SSI SCHAEFER takes appropriate and reasonable technical and organizational measures to protect your data.
If we use a service provider as processor, we remain responsible for the protection of your data. All processors are contractually obligated to protect your data by taking appropriate measures and to only process your data for the fulfillment of the contract. This includes for example IT service providers who are required for the operation and safety of our IT systems.

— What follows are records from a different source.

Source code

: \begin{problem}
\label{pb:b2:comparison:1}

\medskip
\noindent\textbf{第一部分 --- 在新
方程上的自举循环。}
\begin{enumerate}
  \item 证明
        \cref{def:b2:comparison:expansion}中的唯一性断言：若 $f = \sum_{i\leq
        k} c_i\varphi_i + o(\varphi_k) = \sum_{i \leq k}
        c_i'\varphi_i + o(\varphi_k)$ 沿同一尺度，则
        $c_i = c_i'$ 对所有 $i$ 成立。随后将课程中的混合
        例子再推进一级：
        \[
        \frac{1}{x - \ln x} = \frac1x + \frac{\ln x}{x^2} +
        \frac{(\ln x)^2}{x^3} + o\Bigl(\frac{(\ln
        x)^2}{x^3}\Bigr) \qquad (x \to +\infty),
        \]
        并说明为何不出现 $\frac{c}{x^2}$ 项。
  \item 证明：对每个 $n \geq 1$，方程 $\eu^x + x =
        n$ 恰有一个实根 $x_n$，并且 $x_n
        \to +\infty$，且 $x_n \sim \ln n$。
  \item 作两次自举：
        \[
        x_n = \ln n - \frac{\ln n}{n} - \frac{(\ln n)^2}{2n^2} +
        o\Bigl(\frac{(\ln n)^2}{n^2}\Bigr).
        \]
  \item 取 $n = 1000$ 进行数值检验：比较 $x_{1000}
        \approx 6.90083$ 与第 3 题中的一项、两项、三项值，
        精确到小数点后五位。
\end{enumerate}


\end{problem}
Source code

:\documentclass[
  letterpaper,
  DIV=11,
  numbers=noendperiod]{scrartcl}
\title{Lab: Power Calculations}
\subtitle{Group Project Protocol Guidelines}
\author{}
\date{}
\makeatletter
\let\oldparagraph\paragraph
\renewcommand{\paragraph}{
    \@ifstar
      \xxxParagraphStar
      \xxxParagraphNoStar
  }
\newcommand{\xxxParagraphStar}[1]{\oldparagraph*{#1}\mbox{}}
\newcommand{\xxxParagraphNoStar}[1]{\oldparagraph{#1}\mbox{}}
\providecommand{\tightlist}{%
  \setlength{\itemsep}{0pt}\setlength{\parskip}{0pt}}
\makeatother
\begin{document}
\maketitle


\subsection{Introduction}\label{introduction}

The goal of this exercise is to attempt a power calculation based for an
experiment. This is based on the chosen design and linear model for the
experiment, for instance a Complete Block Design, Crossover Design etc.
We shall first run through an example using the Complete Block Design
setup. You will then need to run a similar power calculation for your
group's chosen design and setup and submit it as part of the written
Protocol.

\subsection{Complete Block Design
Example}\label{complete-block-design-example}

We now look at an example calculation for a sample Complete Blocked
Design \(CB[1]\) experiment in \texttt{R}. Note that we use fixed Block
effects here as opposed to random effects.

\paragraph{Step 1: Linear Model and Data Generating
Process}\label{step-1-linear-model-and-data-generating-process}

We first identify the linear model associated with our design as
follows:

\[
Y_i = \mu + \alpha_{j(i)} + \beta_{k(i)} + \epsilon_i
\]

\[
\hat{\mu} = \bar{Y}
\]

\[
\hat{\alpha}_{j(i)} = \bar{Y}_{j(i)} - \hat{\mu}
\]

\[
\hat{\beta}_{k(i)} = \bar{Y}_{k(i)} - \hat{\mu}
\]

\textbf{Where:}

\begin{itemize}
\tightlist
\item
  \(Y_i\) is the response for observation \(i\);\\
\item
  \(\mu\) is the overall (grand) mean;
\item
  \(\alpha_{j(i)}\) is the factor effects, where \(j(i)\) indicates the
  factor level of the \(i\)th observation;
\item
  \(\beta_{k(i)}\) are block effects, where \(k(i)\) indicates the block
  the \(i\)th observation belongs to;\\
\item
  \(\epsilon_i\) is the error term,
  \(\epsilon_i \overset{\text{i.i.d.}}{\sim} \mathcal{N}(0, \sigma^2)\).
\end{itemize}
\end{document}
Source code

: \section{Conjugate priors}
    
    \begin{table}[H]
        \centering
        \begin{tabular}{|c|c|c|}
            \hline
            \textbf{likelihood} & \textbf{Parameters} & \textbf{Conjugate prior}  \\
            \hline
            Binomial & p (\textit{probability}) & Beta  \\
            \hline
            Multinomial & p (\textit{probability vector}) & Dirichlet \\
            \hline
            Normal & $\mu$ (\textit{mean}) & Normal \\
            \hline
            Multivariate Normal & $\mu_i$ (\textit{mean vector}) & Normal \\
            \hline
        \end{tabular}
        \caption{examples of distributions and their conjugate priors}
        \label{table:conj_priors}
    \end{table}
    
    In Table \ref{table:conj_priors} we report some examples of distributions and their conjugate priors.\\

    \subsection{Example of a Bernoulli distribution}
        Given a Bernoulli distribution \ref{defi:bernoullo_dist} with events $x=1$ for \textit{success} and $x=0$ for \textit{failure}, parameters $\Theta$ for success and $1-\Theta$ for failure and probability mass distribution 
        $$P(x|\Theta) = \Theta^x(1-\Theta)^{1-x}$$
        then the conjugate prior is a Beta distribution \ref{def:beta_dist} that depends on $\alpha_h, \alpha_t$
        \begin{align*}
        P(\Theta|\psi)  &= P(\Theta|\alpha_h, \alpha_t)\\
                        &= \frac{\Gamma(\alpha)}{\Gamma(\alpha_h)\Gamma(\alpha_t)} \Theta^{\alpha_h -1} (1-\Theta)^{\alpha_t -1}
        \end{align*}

Also Microsoft (Microsoft Ireland Limited, One Microsoft Place, South County Business Park, Leopardstown, Dublin 18, D18, P521, Ireland) is considered to be a processor that we might use for your application, for example when we invite you to a job interview via Microsoft Teams. The data processing may also take place in countries outside the EU and the EEA. There is the risk that authorities in third countries may access the data for safety and monitoring purposes without informing you or without you being able to file an appeal. We therefore take measures in accordance with Art. 44 et seq. of the GDPR to ensure an adequate level of data protection despite these risks.
5. For how long will my data be stored?
We process your personal data for as long as: it is necessary to achieve the mentioned purposes, a longer retention period is expressively recognized by the authorities, statutory retention periods exist, it is necessary for our legitimate interests such as the defense and enforcement of legal claims or we have your separate declaration of consent for a longer storage.
6. Is personal data transferred to a third country?
We do not actively transfer your data to a third country ourselves. However, we use service providers (e.g. Microsoft) from so-called third countries. In doing so, access to your personal data cannot be ruled out. There is the risk that authorities in third countries may access the data for safety and monitoring purposes without informing you or without you being able to file an appeal. We therefore take measures in accordance with Art. 44 et seq. of the GDPR to ensure an adequate level of data protection despite these risks.
7. What data protection rights do I enjoy?
For your data protection rights, please refer to the data protection declaration on our website.
8. Encrypted application
If you wish you can also send us your application documents in a password-protected ZIP archive per e-mail. In this case, please give us the password by phone.
1 For better readability, this text does not include references to male, female or diverse individuals (m/f/d). Any reference to one gender is also applicable to the others.